There are two types of jobs in this world — task-oriented jobs and outcome-oriented jobs.
A task-oriented sales position might require you to do the following in a single day:
- Make 120 sales phone calls
- Deliver 12 phone presentations
- Write 2 proposals
- Get 1 contract signed
If you reliably do these proven tasks, you will generate sales within a predictable range.
This is a task-oriented job.
You are assigned certain tasks. You do these tasks well. You get a predictable result.
And your company pays you for completing these tasks because it knows such tasks lead to a predictable result that they desire.
Outcome-oriented jobs are a completely different animal.
In such jobs, you are assigned an outcome to achieve, but not told the specific tasks needed to achieve it. You have to figure out the tasks.
For example, I remember when I first got a job with Profit and Loss responsibility.
The COO promoted me to run a particular product line in the company.
He said, "Congratulations. I am promoting you. I need $20 million in sales by the end of the year.
"If you don’t deliver, you’re fired in advance.
That’s an outcome-oriented job.
Here’s the problem with outcome-oriented jobs — even if you do the right steps, it doesn’t always work.
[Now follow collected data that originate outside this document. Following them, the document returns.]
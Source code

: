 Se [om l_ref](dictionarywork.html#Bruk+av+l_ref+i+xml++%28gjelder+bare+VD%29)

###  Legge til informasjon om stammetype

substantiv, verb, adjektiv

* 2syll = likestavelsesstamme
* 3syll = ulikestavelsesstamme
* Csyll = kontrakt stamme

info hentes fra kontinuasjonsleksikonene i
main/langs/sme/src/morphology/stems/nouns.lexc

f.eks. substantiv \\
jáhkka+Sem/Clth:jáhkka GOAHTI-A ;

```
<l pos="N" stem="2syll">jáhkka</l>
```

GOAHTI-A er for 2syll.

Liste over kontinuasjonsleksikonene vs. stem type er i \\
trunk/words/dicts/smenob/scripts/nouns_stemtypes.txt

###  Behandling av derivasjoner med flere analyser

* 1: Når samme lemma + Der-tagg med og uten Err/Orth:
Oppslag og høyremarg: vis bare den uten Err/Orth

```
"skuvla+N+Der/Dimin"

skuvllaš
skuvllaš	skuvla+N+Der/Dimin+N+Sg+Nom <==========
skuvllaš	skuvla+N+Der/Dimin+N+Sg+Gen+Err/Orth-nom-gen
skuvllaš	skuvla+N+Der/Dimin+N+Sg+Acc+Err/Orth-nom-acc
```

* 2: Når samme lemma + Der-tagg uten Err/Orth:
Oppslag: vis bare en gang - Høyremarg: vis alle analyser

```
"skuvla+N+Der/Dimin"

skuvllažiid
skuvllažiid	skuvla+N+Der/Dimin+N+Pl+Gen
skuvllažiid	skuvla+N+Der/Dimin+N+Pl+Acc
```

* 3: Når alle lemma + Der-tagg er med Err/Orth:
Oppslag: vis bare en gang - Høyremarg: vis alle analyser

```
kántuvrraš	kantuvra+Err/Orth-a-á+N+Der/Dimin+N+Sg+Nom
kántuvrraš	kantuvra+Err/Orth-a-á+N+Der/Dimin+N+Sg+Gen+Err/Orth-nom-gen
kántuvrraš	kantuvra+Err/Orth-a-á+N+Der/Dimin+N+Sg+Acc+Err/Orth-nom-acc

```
Sometimes “stuff” happens.
Key people quit.
A key client company goes bankrupt.
A new regulation gets passed that was unanticipated.
Your product becomes obsolete much faster than historical data would suggest.
This is the reality of outcome-oriented roles. YOU as the leader end up absorbing this uncertainty and figuring out a way to overcome unexpected obstacles.
(This is what people mean by the “burden” of leadership.)
So how does one go about doing this?
Here’s the key.
Control the Control-ables
Sometimes aspects of an outcome-oriented job are out of your control. But, most aspects are within your control.
The key then is to control the things that are, well... within your control.
This is especially true in a crisis.
In October 2008, the global economy went into a massive recession. At the time, CEOs were completely freaked out. I gave 150 speeches over the next 24 months that had a single message:
Control the Control-ables.
At the time, all the CEOs were fixated on the sudden and abrupt shrinkage of the global economy. Stock prices got annihilated. Clients canceled contracts. Employees were getting laid off. Profits were down.
In the aftermath of the stock market crash and recession, guess what most CEOs were focused on?
They were focused on all the things they could not control... like the global recession.
Umm... guess what, you as the CEO of a single company can not turn around the global economy. That is not within your control.
Our largest client just went out of business.
You can’t will your largest client out of bankruptcy. What you can do is go serve your other clients more deeply and focus on getting more new clients.
In this case, human instinct is wrong. Our tendency is to stand there frozen while witnessing a negative event we can’t control.
The more productive thing to do is quickly assess what else remains that is still within our control.
During my speeches, I had this one chart showing the size of the US economy.
In 2007, the US GDP was $15 trillion.
In 2008 after the stock market crash, GDP fell to $14.6 trillion.
The world was in horror at the $400 billion reduction in the size of the economy.
Here was my chart. It had one number on it:
I would throw up the chart and say... This is the size of the US economy right now (after the crash).
Forget the $400 billion that disappeared. Focus on the $14,600,000,000,000.00 in spending that still remains.
That is still within your control.
The same is true in every aspect of life... especially in times of adversity.
If you didn’t get the job you wanted, what jobs are left for you to pursue?
If you didn’t get that date with the person you really liked, how many other people in the world could you date? (Hint: Statistically speaking, the number is in the billions.)
If Plan A did not work out, as quickly as possible mentally shift focus onto Plan B.
In short, life is much more productive when you control the control-ables... it gives you the room to tolerate and work around the things you can not control.